6*60
Visioni a tutto campo
Gorizia,
2-5 Luglio 2008
60
ore per realizzare un cortometraggio di 6 minuti: sull'onda del successo
della prima edizione, datata giugno 2007, l'associazione studentesca
Makin'GO (Dams Cinema di Gorizia - Università degli studi
di Udine) si appresta a riproporre nel capoluogo isontino, dal 2 al
5 luglio, la maratona di produzione cinematografica 6*60 - Visioni
a tutto campo.
20
le troupe coinvolte la scorsa estate in una 3 giorni goriziana
che univa la competizione artistica alla sfida contro il tempo; identico
il numero di partecipanti che l'associazione organizzatrice si prefigge
di raggiungere per questa seconda edizione, con una deadline fissata
per la data di lunedì 2 giugno.
Un mese, dunque, per prendere parte ad un evento che vedrà i
'maratoneti' affrontare tutte le fasi del processo di creazione cinematografica:
dall'ideazione del soggetto - sottoposto, per garantirne l'originalità,
ad una serie di vincoli che verranno svelati solo allo start
della maratona - alle riprese, al montaggio, fino alla consegna del
prodotto finito.

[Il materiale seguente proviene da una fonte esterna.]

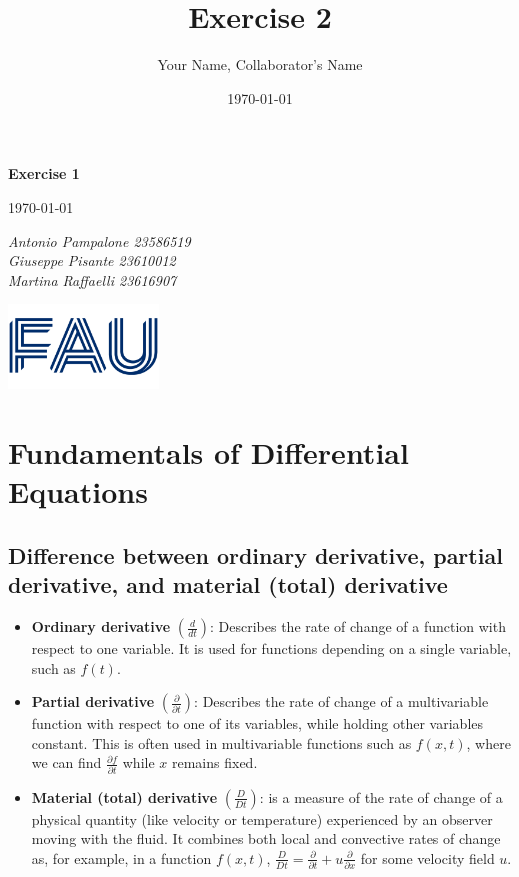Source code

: \documentclass{article}
\title{Exercise 2}
\author{Your Name, Collaborator's Name}
\date{\today}
\begin{document}
\begin{titlepage}
    \centering
    \vspace*{1in}
    
    {\Huge\bfseries Exercise 1\par}
    \vspace{1.5cm}
    {\Large \today\par}
    \vspace{1.5cm}
    {\Large\itshape Antonio Pampalone 23586519 \\ Giuseppe Pisante 23610012\\ Martina Raffaelli 23616907 \par}
    
    \vfill
    \includegraphics[width=0.3\textwidth]{FAU-Logo.png}\par\vspace{1cm} %
   
\end{titlepage}

\newpage
\small


\section{Fundamentals of Differential Equations}

\subsection{Difference between ordinary derivative, partial derivative, and material (total) derivative}
\begin{itemize}
    \item \textbf{Ordinary derivative} \( \left( \frac{d}{dt} \right) \): Describes the rate of change of a function with respect to one variable. It is used for functions depending on a single variable, such as \( f(t) \).
    \item \textbf{Partial derivative} \( \left( \frac{\partial}{\partial t} \right) \): Describes the rate of change of a multivariable function with respect to one of its variables, while holding other variables constant. This is often used in multivariable functions such as \( f(x, t) \), where we can find \( \frac{\partial f}{\partial t} \) while \( x \) remains fixed.
    \item \textbf{Material (total) derivative} \( \left( \frac{D}{Dt} \right) \): is a measure of the rate of change of a physical quantity (like velocity or temperature) experienced by an observer moving with the fluid. It combines both local and convective rates of change as, for example, in a function \( f(x, t) \), \( \frac{D}{Dt} = \frac{\partial}{\partial t} + u \frac{\partial}{\partial x} \) for some velocity field \( u \).
\end{itemize}
\end{document}

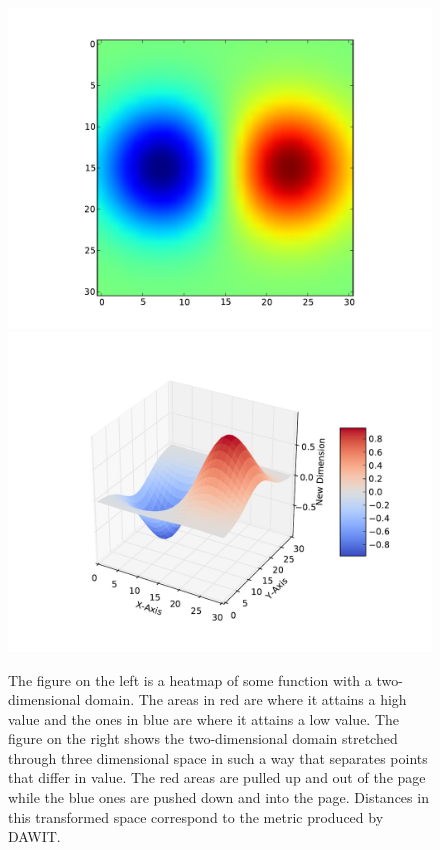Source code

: \begin{figure}[!htb]
    \includegraphics[width=\linewidth]{../writeup/figs/bumps.pdf}
  \endminipage\hfill
    \includegraphics[width=\linewidth]{../writeup/figs/tfbumps.pdf}
  \endminipage
   \label{dimad}
\caption[Dimension-Adding WIT example]
{The figure on the left is a heatmap of some function with a two-dimensional
domain.
The areas in red are where it attains a high value and the ones in blue
are where it attains a low value.
The figure on the right shows the two-dimensional domain stretched through three
dimensional space in such a way that separates points that differ in value.
The red areas are pulled up and out of the page while the blue ones are pushed
down and into the page.
Distances in this transformed space correspond to the metric produced by DAWIT.}
\end{figure}

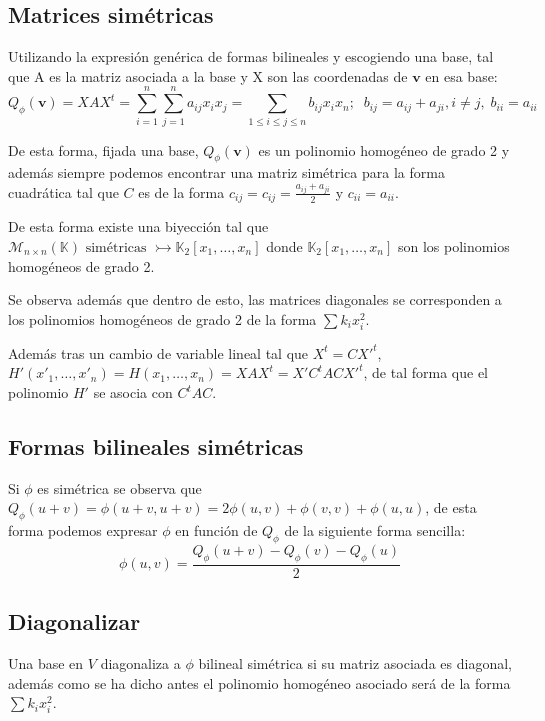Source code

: \documentclass{preset}
\begin{document}
\vspace{-25pt}
\subsection{Matrices simétricas}
Utilizando la expresión genérica de formas bilineales y escogiendo una base, tal que A es la matriz asociada a la base y X son las coordenadas de $\textbf{v}$ en esa base:
\vspace{-10pt}
\[Q_\phi(\textbf{v})=XAX^t=\sum_{i=1}^n{\sum_{j=1}^n {a_{ij} x_i x_j}}=\sum_{1\leq i\leq j \leq n}{b_{ij} x_i x_n}; \;\; b_{ij} = a_{ij}+a_{ji}, i\neq j, \; b_{ii} = a_{ii}\]

\vspace{-10pt}
De esta forma, fijada una base, $Q_\phi(\textbf{v})$ es un polinomio homogéneo de grado 2 y además siempre podemos encontrar una matriz simétrica para la forma cuadrática tal que $C$ es de la forma $c_{ij} = c_{ij}= \frac{a_{ij}+a_{ji}}{2}$ y $c_{ii}=a_{ii}$.

De esta forma existe una biyección tal que $\mathcal{M}_{n\times n}(\mathbb{K}) \mbox{ simétricas } \rightarrowtail  \mathbb{K}_2[x_1,\dots,x_n]$ donde $\mathbb{K}_2[x_1,\dots,x_n]$ son los polinomios homogéneos de grado 2.

Se observa además que dentro de esto, las matrices diagonales se corresponden a los polinomios homogéneos de grado 2 de la forma $\sum k_i x_i^2$.

Además tras un cambio de variable lineal tal que $X^t=CX'^t$, $H'(x'_1,\dots,x'_n)=H(x_1,\dots,x_n)=XAX^t=X' C^t A C X'^t$, de tal forma que el polinomio $H'$ se asocia con $C^t A C$.
\vspace{-15pt}
\subsection{Formas bilineales simétricas}
Si $\phi$ es simétrica se observa que $Q_\phi(u+v)=\phi(u+v,u+v)=2\phi(u,v)+\phi(v,v)+\phi(u,u)$, de esta forma podemos expresar $\phi$ en función de $Q_\phi$ de la siguiente forma sencilla:
\vspace{-5pt}
\[\phi(u,v)=\frac{Q_\phi(u+v)-Q_\phi(v)-Q_\phi(u)}{2}\]

\vspace{-15pt}
\subsection{Diagonalizar}
Una base en $V$ diagonaliza a $\phi$ bilineal simétrica si su matriz asociada es diagonal, además como se ha dicho antes el polinomio homogéneo asociado será de la forma $\sum k_i x_i^2$.
\end{document}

Il tutto, come detto, nell'arco di sole 60 ore: quelle
che andranno dalle 22:00 di mercoledì 2 luglio (con il raduno
delle troupe previsto un'ora prima presso il Palazzo del Cinema
di Gorizia) alle 10:00 di sabato 5 luglio. Spazio quindi al lavoro della
giuria incaricata di valutare le singole opere e quindi, in serata,
la premiazione, con la troupe vincitrice che verrà insignita
del premio Palazzo del Cinema - Hia Filma - messo a disposizione
da Transmedia S.p.A. - e dividerà con la seconda e la terza classificata
un montepremi di 4.600 euro.
Ad
iscrivere per primo il proprio nome nell'albo d'oro della maratona fu,
nel giugno scorso, il gruppo dei Fagiani alla Spina, impostosi
con il corto - diretto a sei mani da Ivan Gergolet, Matteo
Cracco e Davide Del Degan - "La collezione di
Medea". Alle loro spalle gli spilimberghesi Matteo e Riccardo
Sabbadini, con "Bruno" (per loro anche il premio del pubblico)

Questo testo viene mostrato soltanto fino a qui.